Don’t forget to scale your data
Depending on your algorithm, do not forget to start your preprocessing by normalization. As a rule of thumb: * Decision Trees, XGBoost: no scaling * SVM, Logistic Regression, Ridge, Lasso, PCA: Z-score standardization * ANN, KNN: Min-Max scaling or Z-score standardization
ML specific tests
Write ML-specific test
- anchor sample test: the idea is to find extreme samples or feature engineer such constructed cases where the correct label is very clear since the feature values are stereotypical for this class
- batch sample-order invariance test
import torch
class SimpleModel(torch.nn.Module):
def __init__(self):
super(SimpleModel, self).__init__()
self.linear = torch.nn.Linear(10, 1)
def forward(self, x):
return self.linear(x)
def test_model_output_permutation():
# Create a simple model
model = SimpleModel()
# Generate random input data
input_data = torch.randn(2, 10)
# Get the output for the first order
output_first_order = model(input_data)
# Get the output for the second order (permuted)
permuted_input_data = input_data[1:2, :]
permuted_input_data = torch.cat((input_data[0:1, :], permuted_input_data), dim=0)
output_second_order = model(permuted_input_data)
# Check if the outputs are equal
assert torch.allclose(output_first_order, output_second_order), "Output changed with input permutation"
- feature variance test (directional)
import torch
class SimpleModel(torch.nn.Module):
def __init__(self):
super(SimpleModel, self).__init__()
self.linear = torch.nn.Linear(10, 1)
def forward(self, x):
return self.linear(x)
def test_model_output_change():
# Create a simple model
model = SimpleModel()
# Generate random input data
input_data = torch.randn(1, 10)
# Get the initial output
initial_output = model(input_data)
# Modify the input data slightly
modified_input_data = input_data.clone()
modified_input_data[0, 0] += 0.1 # Change one feature
# Get the modified output
modified_output = model(modified_input_data)
# Check if the outputs are different
assert not torch.allclose(initial_output, modified_output), "Output did not change with input modification"
- overfitting on sample test
import torch
class SimpleModel(torch.nn.Module):
def __init__(self):
super(SimpleModel, self).__init__()
self.linear = torch.nn.Linear(10, 1)
def forward(self, x):
return self.linear(x)
def test_model_overfit_single_sample():
# Create a simple model
model = SimpleModel()
# Generate random input data and target
input_data = torch.randn(1, 10)
target = torch.randn(1, 1)
# Define loss function and optimizer
criterion = torch.nn.MSELoss()
optimizer = torch.optim.SGD(model.parameters(), lr=0.01)
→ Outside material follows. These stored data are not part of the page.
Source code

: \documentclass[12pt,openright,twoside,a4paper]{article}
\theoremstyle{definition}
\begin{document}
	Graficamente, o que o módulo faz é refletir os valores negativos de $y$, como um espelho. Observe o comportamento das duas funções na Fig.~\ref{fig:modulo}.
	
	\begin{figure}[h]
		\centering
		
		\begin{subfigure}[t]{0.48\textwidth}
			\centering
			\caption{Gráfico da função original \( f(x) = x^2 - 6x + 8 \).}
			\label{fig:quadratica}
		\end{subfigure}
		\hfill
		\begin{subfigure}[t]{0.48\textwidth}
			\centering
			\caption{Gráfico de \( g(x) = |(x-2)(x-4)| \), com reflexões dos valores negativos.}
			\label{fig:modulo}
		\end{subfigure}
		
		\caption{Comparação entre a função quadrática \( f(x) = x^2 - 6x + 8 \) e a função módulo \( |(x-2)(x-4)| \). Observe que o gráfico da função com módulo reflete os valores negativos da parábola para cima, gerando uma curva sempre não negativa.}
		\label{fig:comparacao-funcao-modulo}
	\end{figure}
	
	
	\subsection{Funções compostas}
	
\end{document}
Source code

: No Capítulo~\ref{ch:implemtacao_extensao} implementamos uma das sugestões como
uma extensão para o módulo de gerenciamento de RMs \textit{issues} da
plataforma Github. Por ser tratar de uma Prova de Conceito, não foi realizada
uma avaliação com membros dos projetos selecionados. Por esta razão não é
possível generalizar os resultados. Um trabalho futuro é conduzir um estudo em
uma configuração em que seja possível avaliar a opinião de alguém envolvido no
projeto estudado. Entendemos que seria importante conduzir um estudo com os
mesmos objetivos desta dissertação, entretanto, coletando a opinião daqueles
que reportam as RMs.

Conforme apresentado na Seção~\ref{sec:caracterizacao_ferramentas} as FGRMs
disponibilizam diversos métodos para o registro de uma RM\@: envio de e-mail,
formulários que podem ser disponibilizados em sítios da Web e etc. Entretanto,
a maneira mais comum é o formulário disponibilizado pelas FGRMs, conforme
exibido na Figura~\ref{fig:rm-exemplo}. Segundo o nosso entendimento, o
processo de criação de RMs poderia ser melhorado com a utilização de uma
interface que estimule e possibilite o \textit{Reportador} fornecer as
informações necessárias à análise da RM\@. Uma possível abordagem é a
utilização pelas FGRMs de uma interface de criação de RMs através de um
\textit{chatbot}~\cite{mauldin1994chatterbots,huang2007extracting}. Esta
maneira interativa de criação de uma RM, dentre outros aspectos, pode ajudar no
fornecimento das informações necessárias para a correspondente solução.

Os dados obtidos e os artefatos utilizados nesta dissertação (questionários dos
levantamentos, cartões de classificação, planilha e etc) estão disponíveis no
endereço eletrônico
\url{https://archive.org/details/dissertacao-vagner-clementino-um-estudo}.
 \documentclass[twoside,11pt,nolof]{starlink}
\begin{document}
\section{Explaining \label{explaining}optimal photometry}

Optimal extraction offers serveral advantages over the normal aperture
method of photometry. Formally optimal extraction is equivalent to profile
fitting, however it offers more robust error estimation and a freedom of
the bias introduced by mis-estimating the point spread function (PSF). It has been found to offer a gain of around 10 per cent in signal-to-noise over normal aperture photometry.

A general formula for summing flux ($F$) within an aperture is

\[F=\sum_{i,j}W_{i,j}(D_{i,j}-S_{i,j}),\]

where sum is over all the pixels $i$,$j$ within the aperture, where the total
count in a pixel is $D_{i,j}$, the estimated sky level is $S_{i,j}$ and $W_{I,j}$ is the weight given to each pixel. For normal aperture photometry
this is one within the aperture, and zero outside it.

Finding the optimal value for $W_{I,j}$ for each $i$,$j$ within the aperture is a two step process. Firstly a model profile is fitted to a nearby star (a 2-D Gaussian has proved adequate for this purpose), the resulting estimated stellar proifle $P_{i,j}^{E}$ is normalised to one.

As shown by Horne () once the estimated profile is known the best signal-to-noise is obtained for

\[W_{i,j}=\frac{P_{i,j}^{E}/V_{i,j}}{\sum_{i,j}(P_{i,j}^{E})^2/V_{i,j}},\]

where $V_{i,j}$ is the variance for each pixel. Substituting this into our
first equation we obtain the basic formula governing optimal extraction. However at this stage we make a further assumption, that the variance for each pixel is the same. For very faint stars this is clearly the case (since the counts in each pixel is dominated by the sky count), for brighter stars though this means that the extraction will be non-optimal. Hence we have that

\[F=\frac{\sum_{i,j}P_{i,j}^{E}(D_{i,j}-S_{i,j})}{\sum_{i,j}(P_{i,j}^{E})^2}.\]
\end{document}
# Train the model on the single sample
for _ in range(100):
optimizer.zero_grad()
output = model(input_data)
loss = criterion(output, target)
loss.backward()
optimizer.step()
# Check if the model has overfitted (i.e., the output is close to the target)
final_output = model(input_data)
assert torch.allclose(final_output, target), "Model did not overfit on the single sample"
- overfitting on batch test
Evaluation Phase:
Calibration
Check the calibration of your model on the given data. If needed, recalibrate your model
Think in upper and lower bounds
Think in upper or lower bounds. If anyone asks you what the minimum performance of your machine learning approach is, write a quick benchmark in three steps: 1. using a classifier that predicts randomly. 2. Then, add a probability prior based on the class distributions. 3. Some AutoML-Estimator (eg. using pycaret)
from pycaret.datasets import get_data
from pycaret.classification import *
data = get_data('diabetes')
s = setup(data, target = 'Class variable', session_id = 123)
best = compare_models()
evaluate_model(best)
Quickly you will get a grasp of your performance floor and ceiling
Deployment Phase:
Monitoring
Monitor the data, the predictions and their drift. Retrain if necessary.
Use the pipeline design pattern
Frameworks like Kubeflow Pipelines, Apache Airflow and Kedro exist (and thrive) for a reason. Write pipelines, composed of smaller units/components in order to reuse these smaller units. Make these components hermetic: all used data should be referenced by variables inside the function signature. Otherwise you will have side effects as some global variables may change the flow of your component and you can not identify this dependency by looking at the signature.